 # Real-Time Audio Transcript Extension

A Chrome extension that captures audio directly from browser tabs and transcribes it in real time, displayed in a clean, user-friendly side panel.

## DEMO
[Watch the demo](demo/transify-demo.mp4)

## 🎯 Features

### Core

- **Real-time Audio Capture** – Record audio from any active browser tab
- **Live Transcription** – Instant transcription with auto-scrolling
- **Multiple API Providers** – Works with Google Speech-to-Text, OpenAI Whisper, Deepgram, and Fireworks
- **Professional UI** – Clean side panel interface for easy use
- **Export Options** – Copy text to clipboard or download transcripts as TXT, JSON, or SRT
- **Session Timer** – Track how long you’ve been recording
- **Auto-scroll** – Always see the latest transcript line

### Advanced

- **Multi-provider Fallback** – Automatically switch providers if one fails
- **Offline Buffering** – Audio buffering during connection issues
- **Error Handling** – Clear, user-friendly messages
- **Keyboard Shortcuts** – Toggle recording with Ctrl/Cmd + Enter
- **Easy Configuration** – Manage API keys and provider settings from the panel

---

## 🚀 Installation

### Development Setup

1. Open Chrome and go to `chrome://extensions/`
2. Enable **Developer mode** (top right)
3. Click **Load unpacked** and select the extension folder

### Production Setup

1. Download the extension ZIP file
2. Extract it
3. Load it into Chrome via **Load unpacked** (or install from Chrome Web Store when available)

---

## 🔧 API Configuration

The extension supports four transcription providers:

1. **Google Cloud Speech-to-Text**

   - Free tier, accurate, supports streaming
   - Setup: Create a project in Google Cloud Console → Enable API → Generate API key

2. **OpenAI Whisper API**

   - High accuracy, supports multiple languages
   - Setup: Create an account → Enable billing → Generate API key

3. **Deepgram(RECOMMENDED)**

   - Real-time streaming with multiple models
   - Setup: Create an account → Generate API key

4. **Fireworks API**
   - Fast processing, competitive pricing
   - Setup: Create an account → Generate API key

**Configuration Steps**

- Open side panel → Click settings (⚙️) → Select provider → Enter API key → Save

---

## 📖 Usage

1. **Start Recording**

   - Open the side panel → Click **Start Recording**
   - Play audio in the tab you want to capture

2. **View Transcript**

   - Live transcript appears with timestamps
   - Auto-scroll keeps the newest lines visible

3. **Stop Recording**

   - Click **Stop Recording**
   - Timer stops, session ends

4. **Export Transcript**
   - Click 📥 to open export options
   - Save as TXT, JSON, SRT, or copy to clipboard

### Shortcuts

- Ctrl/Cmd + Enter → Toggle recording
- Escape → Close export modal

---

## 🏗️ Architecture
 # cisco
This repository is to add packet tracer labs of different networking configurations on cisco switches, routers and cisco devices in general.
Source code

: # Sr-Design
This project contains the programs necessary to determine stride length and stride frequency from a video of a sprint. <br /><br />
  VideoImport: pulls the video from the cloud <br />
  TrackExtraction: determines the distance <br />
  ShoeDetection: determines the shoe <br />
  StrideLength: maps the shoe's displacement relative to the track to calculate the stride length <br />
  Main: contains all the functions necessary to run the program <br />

◇ ◇ ◇ ◇

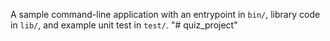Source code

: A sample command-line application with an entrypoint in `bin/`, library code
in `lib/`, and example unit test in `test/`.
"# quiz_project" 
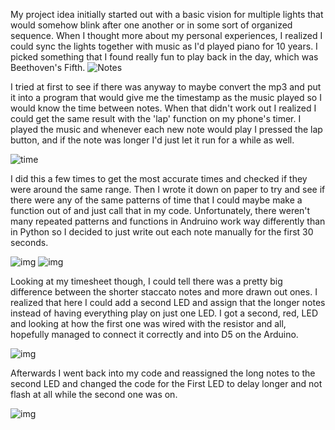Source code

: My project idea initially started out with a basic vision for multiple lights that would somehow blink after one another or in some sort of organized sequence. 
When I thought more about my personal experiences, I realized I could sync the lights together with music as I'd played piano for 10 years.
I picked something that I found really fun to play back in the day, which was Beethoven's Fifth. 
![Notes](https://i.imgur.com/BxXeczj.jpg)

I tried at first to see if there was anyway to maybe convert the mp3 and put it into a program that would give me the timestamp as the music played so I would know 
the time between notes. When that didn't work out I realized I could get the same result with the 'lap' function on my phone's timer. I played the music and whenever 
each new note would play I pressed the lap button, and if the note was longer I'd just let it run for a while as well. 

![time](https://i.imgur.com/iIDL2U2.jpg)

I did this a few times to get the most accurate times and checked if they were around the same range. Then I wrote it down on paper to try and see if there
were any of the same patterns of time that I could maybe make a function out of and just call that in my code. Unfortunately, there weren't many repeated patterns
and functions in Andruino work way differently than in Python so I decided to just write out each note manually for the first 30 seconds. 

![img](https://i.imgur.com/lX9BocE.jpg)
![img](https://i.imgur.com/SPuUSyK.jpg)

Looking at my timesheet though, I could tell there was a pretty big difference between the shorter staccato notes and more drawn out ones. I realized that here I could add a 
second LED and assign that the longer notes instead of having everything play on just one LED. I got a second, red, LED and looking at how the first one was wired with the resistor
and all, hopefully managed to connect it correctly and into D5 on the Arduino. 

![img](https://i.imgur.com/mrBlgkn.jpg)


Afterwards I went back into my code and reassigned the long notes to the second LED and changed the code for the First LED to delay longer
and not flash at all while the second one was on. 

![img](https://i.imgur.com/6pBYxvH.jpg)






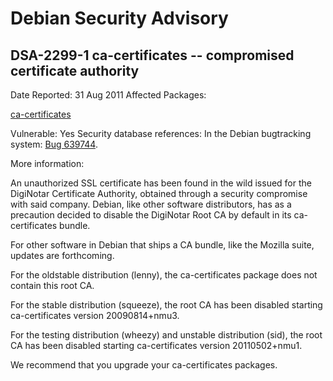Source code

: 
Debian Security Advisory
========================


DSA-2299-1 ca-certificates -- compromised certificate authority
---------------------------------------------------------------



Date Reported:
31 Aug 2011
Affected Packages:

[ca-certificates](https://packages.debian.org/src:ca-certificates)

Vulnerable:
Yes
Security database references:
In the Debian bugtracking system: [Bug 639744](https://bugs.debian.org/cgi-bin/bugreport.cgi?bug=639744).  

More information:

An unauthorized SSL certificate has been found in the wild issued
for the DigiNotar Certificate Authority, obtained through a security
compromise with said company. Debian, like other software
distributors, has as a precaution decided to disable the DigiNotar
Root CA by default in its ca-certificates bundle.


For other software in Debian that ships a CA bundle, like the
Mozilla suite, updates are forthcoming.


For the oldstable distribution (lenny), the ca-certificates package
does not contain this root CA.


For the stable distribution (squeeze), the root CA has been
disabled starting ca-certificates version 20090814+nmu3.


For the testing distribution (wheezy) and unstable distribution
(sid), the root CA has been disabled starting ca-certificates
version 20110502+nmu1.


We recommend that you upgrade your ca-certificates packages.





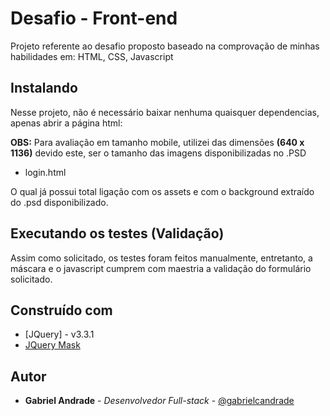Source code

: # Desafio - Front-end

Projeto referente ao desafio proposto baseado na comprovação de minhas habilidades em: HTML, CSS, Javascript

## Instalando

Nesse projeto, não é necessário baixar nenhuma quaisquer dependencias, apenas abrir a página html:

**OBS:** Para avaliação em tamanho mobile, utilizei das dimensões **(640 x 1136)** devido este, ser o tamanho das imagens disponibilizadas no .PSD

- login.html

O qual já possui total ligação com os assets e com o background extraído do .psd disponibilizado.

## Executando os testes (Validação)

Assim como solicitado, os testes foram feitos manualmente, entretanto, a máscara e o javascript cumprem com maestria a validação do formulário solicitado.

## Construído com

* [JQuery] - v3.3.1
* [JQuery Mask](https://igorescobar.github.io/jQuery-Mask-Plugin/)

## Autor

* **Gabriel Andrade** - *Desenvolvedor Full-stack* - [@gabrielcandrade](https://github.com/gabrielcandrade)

◇ ◇ ◇ ◇

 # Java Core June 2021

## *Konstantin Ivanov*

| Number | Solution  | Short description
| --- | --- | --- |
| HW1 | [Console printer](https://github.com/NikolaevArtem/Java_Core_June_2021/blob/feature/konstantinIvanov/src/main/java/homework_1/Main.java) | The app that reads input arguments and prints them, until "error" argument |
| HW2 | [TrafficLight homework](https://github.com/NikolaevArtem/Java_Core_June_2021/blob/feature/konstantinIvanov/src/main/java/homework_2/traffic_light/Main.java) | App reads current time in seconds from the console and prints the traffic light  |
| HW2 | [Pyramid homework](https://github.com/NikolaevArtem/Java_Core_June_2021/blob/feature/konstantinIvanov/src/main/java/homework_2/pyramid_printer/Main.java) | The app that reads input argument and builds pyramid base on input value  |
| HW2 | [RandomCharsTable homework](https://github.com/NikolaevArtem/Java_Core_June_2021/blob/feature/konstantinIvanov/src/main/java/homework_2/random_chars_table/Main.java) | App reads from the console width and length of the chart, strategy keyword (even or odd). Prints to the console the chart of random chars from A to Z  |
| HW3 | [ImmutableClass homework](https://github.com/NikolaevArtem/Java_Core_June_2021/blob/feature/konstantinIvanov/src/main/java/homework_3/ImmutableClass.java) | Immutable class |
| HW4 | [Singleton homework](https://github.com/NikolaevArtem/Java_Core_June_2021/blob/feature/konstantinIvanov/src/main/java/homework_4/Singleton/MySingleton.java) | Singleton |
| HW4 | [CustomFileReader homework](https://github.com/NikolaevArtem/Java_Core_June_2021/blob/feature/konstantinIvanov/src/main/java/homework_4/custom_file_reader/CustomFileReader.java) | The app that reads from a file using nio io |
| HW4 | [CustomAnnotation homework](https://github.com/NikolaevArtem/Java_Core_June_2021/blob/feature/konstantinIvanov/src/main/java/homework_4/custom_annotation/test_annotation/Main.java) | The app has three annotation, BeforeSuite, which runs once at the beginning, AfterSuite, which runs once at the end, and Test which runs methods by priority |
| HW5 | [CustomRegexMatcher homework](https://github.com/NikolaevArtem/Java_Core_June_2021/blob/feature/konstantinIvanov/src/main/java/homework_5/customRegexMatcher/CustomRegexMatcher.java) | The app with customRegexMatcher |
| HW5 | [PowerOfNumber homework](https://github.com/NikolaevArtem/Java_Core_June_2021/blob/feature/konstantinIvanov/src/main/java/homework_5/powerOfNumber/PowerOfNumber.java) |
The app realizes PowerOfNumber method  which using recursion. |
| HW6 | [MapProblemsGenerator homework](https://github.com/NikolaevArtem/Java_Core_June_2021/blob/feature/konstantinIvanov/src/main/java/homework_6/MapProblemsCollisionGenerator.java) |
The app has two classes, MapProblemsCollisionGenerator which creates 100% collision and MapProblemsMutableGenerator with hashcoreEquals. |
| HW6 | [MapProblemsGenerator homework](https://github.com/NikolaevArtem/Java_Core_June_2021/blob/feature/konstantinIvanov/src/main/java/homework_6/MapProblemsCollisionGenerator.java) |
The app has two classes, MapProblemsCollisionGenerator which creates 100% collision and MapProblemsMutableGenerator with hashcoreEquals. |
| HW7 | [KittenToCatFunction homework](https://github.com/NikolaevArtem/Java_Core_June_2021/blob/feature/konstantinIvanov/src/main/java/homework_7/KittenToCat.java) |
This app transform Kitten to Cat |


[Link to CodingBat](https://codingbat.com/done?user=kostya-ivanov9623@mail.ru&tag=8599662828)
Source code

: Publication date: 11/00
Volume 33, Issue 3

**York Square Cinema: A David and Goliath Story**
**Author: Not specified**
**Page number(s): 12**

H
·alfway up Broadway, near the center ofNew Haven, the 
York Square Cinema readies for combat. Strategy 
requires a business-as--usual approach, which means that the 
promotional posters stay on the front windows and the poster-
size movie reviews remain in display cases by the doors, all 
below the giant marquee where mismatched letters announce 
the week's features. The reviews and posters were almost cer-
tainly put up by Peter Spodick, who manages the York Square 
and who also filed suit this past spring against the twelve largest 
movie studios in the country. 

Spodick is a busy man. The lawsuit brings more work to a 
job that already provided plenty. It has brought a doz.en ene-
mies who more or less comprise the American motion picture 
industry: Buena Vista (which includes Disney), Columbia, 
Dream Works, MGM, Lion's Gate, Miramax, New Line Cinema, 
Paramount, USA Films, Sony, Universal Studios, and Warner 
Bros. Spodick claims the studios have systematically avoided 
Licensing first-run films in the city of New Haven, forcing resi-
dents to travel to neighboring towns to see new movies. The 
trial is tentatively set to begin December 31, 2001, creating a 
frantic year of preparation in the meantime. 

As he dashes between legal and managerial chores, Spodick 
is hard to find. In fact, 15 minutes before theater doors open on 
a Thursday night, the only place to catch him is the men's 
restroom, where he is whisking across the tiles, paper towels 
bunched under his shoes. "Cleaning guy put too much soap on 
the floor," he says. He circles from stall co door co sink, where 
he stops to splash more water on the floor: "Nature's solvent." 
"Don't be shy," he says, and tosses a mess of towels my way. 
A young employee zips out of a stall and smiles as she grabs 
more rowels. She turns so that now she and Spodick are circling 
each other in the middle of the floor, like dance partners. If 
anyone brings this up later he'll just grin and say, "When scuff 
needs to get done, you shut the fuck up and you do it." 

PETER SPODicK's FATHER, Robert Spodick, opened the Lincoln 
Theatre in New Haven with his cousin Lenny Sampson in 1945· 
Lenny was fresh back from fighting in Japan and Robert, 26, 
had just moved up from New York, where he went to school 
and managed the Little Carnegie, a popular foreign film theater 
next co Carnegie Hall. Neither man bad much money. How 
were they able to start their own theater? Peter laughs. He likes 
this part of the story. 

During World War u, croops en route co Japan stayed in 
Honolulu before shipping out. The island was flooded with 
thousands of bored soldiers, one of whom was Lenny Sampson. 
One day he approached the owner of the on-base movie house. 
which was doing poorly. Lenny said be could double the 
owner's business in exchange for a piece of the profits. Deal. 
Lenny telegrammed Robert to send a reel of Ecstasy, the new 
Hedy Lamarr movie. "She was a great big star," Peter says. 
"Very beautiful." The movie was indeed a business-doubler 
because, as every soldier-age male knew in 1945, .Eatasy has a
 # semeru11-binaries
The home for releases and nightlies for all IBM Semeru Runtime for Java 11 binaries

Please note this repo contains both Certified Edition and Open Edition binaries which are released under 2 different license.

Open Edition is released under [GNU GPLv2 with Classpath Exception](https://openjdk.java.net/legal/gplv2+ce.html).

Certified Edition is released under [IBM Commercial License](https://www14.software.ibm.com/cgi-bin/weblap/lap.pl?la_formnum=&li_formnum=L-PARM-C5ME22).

◇ ◇ ◇ ◇

● **WHAT TO PRODUCE**
The answer is the lines above between the line holding "# Real-Time Audio Transcript Extension" and the line holding "- **Export Options**", inclusive, each written out exactly, and no others.

● **EXERCISE RESULT**
 # Real-Time Audio Transcript Extension

A Chrome extension that captures audio directly from browser tabs and transcribes it in real time, displayed in a clean, user-friendly side panel.

## DEMO
[Watch the demo](demo/transify-demo.mp4)

## 🎯 Features

### Core

- **Real-time Audio Capture** – Record audio from any active browser tab
- **Live Transcription** – Instant transcription with auto-scrolling
- **Multiple API Providers** – Works with Google Speech-to-Text, OpenAI Whisper, Deepgram, and Fireworks
- **Professional UI** – Clean side panel interface for easy use
- **Export Options** – Copy text to clipboard or download transcripts as TXT, JSON, or SRT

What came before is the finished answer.